I’ve been focusing on learning about the market through three difference avenues. Books, articles, and news stories are the only things I focus on (oh and of course class). This may sound pretty obvious, but I think there’s some value in how to think about these avenues. So books are great; books convey broad and complex topics that usually require weeks to digest. They develop long-term and enduring understandings about how the market works. They provide a framework for how to think about the articles and the news that you will read in the future. That’s why it’s fundamentally important to start reading about the market from books.
Then comes articles in this hierarchy. Articles are cool because they’re usually a lot shorter. I’m talking about 20-30 page PDF’s on Google Scholar about something you want to learn more about in the world of finance. This can seem a little strange, but there are a lot of really great and interesting topics that are really only covered in these journal articles. You could spend hours reading through some of them though and even then I may not get it. Anyway, the books that I’ve read teach me a framework about how to think about options for instance, but books also teach you which articles don’t make a lot of sense and what may be grounded in assumptions that may be wrong, and that you should investigate more into.
I think people focus too much on market commentary. On hear-and-now news that just tells you what things are doing but doesn’t explain why. These are the twitter feeds, the quick information blasts, the Business Insider articles that fill our news feeds. These don’t usually provide a lot of real substance when it comes to ways of thinking about the market, and half the time they are just click-bait headlines trying to get more viewers for ad revenue. Articles and books allow you to sort what is valuable from what is attention grabbing, and often times will teach you about why certain things in the market are moving in the directions they are.

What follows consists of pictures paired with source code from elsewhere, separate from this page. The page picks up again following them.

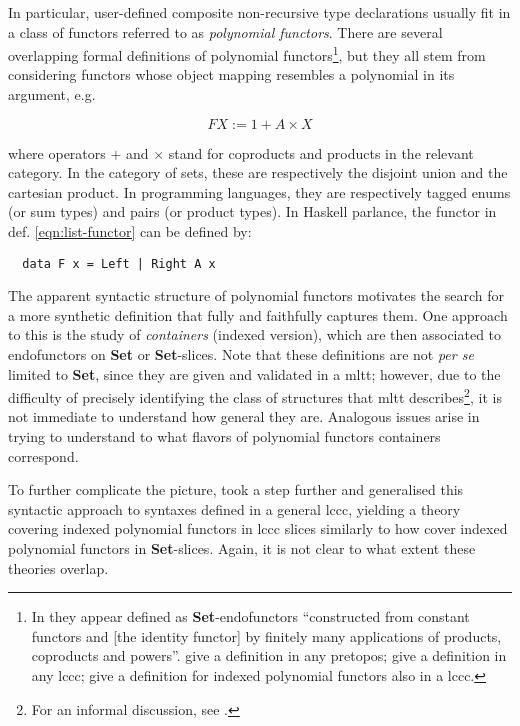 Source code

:\documentclass[a4paper]{article}
\newcommand{\catname}[1]{{\normalfont\textbf{#1}}}
\newcommand{\Set}{\catname{Set}}
\begin{document}
In particular, user-defined composite non-recursive type declarations usually fit in a class of functors referred to as \textit{polynomial functors}. There are several overlapping formal definitions of polynomial functors\footnote{In \textcite{Goldblatt2001} they appear defined as \Set{}-endofunctors ``constructed from constant functors and [the identity functor] by finitely many applications of products, coproducts and powers''. \textcite{Moerdijk2000} give a definition in any pretopos; \textcite{Gambino2004} give a definition in any \gls{lccc}; \textcite{Gambino2009} give a definition for indexed polynomial functors also in a \gls{lccc}.}, but they all stem from considering functors whose object mapping resembles a polynomial in its argument, e.g.

\begin{equation}
	\label{eqn:list-functor}
	F X := 1 + A \times X
\end{equation}

\noindent where operators \(+\) and \(\times\) stand for coproducts and products in the relevant category. In the category of sets, these are respectively the disjoint union and the cartesian product. In programming languages, they are respectively tagged enums (or sum types) and pairs (or product types). In Haskell parlance, the functor in def. \ref{eqn:list-functor} can be defined by:

\begin{lstlisting}
  data F x = Left | Right A x 
\end{lstlisting}

The apparent syntactic structure of polynomial functors motivates the search for a more synthetic definition that fully and faithfully captures them. One approach to this is the study of \textit{containers} \cite{Abbott2003}\cite{Abbott2005}\cite{Altenkirch2015}(indexed version), which are then associated to endofunctors on \Set{} or \Set{}-slices. Note that these definitions are not \textit{per se} limited to \Set{}, since they are given and validated in a \gls{mltt}; however, due to the difficulty of precisely identifying the class of structures that \gls{mltt} describes\footnote{For an informal discussion, see \cite{Voevodsky2015}.}, it is not immediate to understand how general they are. Analogous issues arise in trying to understand to what flavors of polynomial functors containers correspond.

To further complicate the picture, \textcite{Gambino2009} took a step further and generalised this syntactic approach to syntaxes defined in a general \gls{lccc}, yielding a theory covering indexed polynomial functors in \gls{lccc} slices similarly to how \cite{Altenkirch2015} cover indexed polynomial functors in \Set{}-slices. Again, it is not clear to what extent these theories overlap.
\end{document}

Full disclosure; I have a general dislike of most of this “market noise” because it feeds on fear and greed. Understanding and sorting the level headed distributors of financial news from the companies that are searching for clicks will help you get more valuable information and learn actual truths about the market. Most of this market noise motivates a lot of buying and selling on Wall Street from retail investors, so by understanding how this kind of news plays a role in the psychology of the market can help you make better trades, but more importantly, it helps you filter out all of that fear that forces a lot of people to sell their long term assets before they’ve made them money. Every market down turn, millions of dollars are sold as the market dips and investors are afraid of losing more money, when they should really just stay in and wait it out. See Brexit.
As a fundamental rule, it is better to buy and hold than to try to time the market. This market noise makes it sound like it’s possible to buy the S&P at today’s price and know for a fact that you’re going to double the investment in two years or two days or whatever the guy screaming at you to buy is saying. So I would suggest looking at where you get your financial information, and make sure that it’s actually teaching you about how the market works, rather than just throwing numbers at you and telling you a few reasons about why a stock is going to go up, because it can warp your mind and your portfolio returns.